Before fossil fuels, Earth's minerals kept CO2 in check

- 28 Apr 2008
By Carnegie Institution   
Page 2 of 2

“The system is finely in tune,” says Caldeira. “That one or two percent imbalance works out to an average imbalance in natural carbon dioxide emissions that is thousands of times smaller than our current emissions from industry and the destruction of forests.”

Previous researchers had suggested that such a system existed, but Caldeira and Zeebe’s study provides the first observational evidence supporting the theory, and confirms its role in stabilizing the carbon cycle. But because it operates over such a long time scale—the time scale over which landscapes are eroded and washed to the sea—this geological feedback system offers little comfort with respect to the current climate crisis.

Carbon dioxide is added naturally to the atmosphere and oceans from volcanoes and hydrothermal vents at a rate of about 0.1 billion tons of carbon each year. Human industrial activity and destruction of forests is adding carbon about 100 times faster, approximately 10 billion tons of carbon each year.

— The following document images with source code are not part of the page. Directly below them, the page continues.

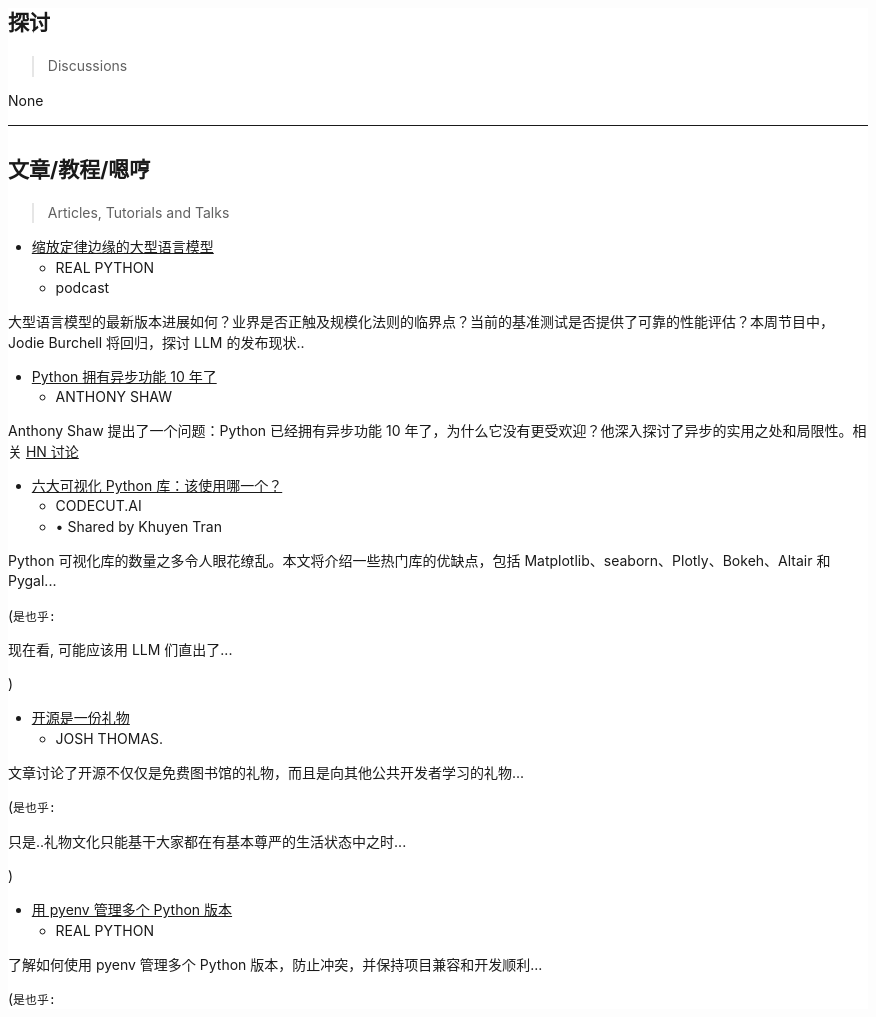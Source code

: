 ## 探讨
> Discussions


None

----------------------------------------

## 文章/教程/嗯哼
> Articles, Tutorials and Talks

- [缩放定律边缘的大型语言模型](https://pycoders.com/link/15117/web)
    + REAL PYTHON 
    + podcast

大型语言模型的最新版本进展如何？业界是否正触及规模化法则的临界点？当前的基准测试是否提供了可靠的性能评估？本周节目中，Jodie Burchell 将回归，探讨 LLM 的发布现状..



- [Python 拥有异步功能 10 年了](https://pycoders.com/link/15121/web)
    + ANTHONY SHAW

Anthony Shaw 提出了一个问题：Python 已经拥有异步功能 10 年了，为什么它没有更受欢迎？他深入探讨了异步的实用之处和局限性。相关 [HN 讨论](https://pycoders.com/link/15110/web)



- [六大可视化 Python 库：该使用哪一个？](https://pycoders.com/link/15132/web)
    + CODECUT.AI 
    + • Shared by Khuyen Tran


Python 可视化库的数量之多令人眼花缭乱。本文将介绍一些热门库的优缺点，包括 Matplotlib、seaborn、Plotly、Bokeh、Altair 和 Pygal...


(`是也乎:`

现在看, 可能应该用 LLM 们直出了...

)


- [开源是一份礼物](https://pycoders.com/link/15143/web)
    + JOSH THOMAS.


文章讨论了开源不仅仅是免费图书馆的礼物，而且是向其他公共开发者学习的礼物...

(`是也乎:`

只是..礼物文化只能基干大家都在有基本尊严的生活状态中之时...

)


- [用 pyenv 管理多个 Python 版本](https://pycoders.com/link/15115/web)
    + REAL PYTHON

了解如何使用 pyenv 管理多个 Python 版本，防止冲突，并保持项目兼容和开发顺利...


(`是也乎:`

“The imbalance in the carbon cycle that we are creating with our emissions is huge compared to the kinds of imbalances seen over the time of the glacial ice core records,” says Caldeira. “We are emitting CO2 far too fast to expect mother nature to mop up our mess anytime soon. Continued burning of coal, oil and gas will result in long-term changes to our climate and to ocean chemistry, lasting many thousands of years.”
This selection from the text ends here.